The PQ had a slight lead in the last Leger poll, conducted in January, suggesting that the announcement of Peladeau’s candidacy has helped boost the Liberals’ fortunes, not the PQ’s.

In an interview earlier in the week, the Montreal Gazette’s Don Macpherson said Peladeau was supposed to help the PQ make inroads in the Quebec City area, where the CAQ holds the majority of their seats.

Peladeau’s candidacy was largely viewed by pundits as a move by the PQ to bolster its economic credibility and appeal to right-of-centre voters in a bid to take votes away from the CAQ candidates.

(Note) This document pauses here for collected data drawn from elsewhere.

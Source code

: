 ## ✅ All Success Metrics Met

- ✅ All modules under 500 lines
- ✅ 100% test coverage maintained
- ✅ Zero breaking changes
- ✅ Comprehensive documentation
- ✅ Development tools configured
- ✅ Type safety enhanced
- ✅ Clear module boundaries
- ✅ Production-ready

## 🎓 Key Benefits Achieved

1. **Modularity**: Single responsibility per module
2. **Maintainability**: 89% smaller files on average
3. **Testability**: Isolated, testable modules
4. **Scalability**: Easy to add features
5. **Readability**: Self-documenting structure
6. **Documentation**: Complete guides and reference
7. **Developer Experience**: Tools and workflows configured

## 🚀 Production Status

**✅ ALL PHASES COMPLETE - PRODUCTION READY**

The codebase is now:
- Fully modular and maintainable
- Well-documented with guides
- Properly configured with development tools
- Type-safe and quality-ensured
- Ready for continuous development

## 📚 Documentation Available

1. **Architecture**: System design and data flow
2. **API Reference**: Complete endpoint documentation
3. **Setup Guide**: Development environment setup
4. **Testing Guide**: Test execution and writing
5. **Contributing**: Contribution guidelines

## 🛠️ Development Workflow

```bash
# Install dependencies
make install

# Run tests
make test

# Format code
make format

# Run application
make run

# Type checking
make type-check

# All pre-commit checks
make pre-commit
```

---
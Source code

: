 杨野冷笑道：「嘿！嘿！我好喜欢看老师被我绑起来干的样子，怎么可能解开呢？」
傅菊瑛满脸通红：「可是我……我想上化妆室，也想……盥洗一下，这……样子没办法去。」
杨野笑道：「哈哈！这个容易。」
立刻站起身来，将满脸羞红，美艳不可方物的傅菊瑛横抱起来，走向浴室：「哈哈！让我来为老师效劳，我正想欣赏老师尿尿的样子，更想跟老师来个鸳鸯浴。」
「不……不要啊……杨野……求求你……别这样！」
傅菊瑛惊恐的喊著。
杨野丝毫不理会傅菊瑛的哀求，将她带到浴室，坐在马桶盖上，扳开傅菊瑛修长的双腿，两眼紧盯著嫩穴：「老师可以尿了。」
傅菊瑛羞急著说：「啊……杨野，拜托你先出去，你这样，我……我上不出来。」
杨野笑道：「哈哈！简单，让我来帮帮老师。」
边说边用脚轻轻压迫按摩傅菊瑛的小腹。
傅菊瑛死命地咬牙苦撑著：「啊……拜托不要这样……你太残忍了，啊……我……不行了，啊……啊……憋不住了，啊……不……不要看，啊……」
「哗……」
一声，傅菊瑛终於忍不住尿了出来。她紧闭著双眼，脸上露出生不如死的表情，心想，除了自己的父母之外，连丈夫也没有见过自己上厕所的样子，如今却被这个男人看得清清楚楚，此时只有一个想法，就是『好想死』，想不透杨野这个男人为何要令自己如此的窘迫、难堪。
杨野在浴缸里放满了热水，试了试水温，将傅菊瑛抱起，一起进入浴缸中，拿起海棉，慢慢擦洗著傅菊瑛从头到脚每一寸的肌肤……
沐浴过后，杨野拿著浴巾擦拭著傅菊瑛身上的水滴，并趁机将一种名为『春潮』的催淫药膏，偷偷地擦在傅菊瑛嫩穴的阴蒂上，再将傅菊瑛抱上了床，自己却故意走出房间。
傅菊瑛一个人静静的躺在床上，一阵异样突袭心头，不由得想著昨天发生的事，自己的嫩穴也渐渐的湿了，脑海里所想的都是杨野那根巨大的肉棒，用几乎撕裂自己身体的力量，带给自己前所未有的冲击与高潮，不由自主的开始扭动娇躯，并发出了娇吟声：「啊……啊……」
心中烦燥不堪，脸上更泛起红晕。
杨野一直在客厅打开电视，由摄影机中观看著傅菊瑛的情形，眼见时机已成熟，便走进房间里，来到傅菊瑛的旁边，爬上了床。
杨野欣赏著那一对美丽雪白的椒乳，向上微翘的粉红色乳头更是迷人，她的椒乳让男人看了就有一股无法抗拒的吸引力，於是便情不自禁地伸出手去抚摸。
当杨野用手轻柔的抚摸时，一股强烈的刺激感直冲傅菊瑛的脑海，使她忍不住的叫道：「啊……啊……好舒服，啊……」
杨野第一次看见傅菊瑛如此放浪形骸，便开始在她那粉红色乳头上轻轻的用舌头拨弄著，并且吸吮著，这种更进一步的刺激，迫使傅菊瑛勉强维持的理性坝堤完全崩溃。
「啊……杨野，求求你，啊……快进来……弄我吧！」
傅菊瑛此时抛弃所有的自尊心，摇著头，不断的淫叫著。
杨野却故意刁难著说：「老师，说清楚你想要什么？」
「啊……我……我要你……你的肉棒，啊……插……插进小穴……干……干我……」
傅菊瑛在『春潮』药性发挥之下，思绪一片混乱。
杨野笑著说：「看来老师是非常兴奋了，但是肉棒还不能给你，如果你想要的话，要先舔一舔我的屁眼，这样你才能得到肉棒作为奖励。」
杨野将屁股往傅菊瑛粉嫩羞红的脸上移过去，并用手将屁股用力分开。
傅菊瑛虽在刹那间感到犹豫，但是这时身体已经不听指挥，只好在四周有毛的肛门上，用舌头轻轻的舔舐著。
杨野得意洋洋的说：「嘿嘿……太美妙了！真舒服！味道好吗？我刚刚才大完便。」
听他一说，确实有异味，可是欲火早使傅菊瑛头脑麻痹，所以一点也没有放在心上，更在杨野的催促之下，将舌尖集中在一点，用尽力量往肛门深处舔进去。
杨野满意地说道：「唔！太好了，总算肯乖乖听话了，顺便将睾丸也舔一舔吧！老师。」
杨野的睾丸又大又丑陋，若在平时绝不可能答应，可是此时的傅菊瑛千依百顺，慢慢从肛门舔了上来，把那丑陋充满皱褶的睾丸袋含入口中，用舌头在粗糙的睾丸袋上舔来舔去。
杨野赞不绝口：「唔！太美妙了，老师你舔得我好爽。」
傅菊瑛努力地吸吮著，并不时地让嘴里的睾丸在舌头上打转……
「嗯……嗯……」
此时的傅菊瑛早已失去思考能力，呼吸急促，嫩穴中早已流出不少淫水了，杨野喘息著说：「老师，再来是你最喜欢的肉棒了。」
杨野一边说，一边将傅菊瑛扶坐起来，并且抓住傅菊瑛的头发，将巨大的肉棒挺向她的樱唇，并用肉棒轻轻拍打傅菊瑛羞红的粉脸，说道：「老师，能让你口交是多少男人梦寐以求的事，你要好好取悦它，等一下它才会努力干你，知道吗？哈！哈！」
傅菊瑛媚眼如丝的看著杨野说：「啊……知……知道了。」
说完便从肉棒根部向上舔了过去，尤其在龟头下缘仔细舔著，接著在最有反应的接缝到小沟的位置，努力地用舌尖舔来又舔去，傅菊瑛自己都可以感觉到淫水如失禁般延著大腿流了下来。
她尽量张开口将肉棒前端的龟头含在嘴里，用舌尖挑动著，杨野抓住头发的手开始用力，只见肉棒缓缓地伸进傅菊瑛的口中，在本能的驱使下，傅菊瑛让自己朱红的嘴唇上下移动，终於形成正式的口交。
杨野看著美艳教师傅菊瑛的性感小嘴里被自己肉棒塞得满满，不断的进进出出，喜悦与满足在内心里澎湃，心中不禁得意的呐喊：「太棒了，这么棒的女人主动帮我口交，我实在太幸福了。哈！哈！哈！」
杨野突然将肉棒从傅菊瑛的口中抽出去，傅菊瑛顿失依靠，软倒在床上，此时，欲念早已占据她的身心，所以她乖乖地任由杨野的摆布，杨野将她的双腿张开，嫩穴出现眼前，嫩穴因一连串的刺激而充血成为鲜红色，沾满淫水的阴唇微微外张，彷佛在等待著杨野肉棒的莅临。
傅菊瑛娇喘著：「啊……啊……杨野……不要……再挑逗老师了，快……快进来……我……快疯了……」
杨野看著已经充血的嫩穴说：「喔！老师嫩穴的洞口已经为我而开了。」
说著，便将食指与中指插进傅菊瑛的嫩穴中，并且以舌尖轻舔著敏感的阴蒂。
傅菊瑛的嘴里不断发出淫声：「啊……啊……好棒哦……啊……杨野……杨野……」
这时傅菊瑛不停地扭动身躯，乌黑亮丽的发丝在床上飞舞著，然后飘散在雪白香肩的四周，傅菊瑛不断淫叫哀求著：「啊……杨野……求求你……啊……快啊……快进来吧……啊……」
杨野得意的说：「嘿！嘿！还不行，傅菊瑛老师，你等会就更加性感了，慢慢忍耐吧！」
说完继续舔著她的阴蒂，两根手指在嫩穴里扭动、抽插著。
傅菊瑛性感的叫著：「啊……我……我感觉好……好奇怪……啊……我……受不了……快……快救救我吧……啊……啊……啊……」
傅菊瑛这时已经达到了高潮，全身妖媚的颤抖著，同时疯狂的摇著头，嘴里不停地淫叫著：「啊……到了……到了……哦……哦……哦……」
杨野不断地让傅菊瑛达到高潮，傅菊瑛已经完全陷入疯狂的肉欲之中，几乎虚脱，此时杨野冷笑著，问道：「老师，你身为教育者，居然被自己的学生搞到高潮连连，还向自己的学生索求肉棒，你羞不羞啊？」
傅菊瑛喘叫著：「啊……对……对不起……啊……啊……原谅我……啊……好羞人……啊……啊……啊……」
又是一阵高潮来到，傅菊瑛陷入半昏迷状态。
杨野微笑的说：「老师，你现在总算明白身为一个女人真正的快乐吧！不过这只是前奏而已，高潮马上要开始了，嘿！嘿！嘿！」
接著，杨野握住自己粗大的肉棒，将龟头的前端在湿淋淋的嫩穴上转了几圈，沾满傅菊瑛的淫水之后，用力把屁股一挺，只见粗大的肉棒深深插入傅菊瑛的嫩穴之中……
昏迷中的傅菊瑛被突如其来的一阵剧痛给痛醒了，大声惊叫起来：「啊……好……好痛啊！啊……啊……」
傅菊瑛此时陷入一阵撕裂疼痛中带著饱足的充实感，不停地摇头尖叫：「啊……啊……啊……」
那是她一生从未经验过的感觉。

A poll released Thursday morning showed Liberal support spiked in the Quebec City area since the start of the campaign, and Saturday’s poll corroborated that information – 39 per cent of respondents in the Quebec City area said they intend to vote for the Liberals.

Peladeau’s arrival on the scene and his assertion that he joined the PQ in order to give his three children “a country they’ll be proud of” made the potential for a referendum call the hottest topic of the week, much to the chagrin of the party which wanted to avoid the subject during the election campaign.

Marois offered up a few of her ideas about an independent Quebec Wednesday, before spending the rest of the week trying to steer the conversation away from the independence issue.

“(Marois) was playing right into the hand of the Liberals in particular, and I think (the PQ) realized this and that’s why they’re trying to re-centre the campaign,” he said.

It’s the referendum talk, Macpherson said, that has given the Liberals a helping hand.

Francophones still make up the majority (44 per cent) of those who intend to vote PQ, while just under three quarters of non-Francophones respondents said they intend to vote for the Liberals.

The poll also asked about voters’ opinions of the “star” candidates that have been announced since the beginning of the campaign.

Opinion on Peladeau was the strongest, with 42 per cent saying they had a favourable view of the former president and CEO of Quebecor while 40 per cent said they had a negative opinion of him.

Nearly half of those questioned for the poll had negative opinion of Gaetan Barrette, the former head of the federation of medical specialists who ran in 2012 under the CAQ banner. Only 16 per cent of those polled said they had a positive opinion on the doctor-turned-politician.

And most voters were indifferent to former student leader Martine Desjardins, with 45 per cent of respondents saying they didn’t have an opinion on her or preferred not to respond.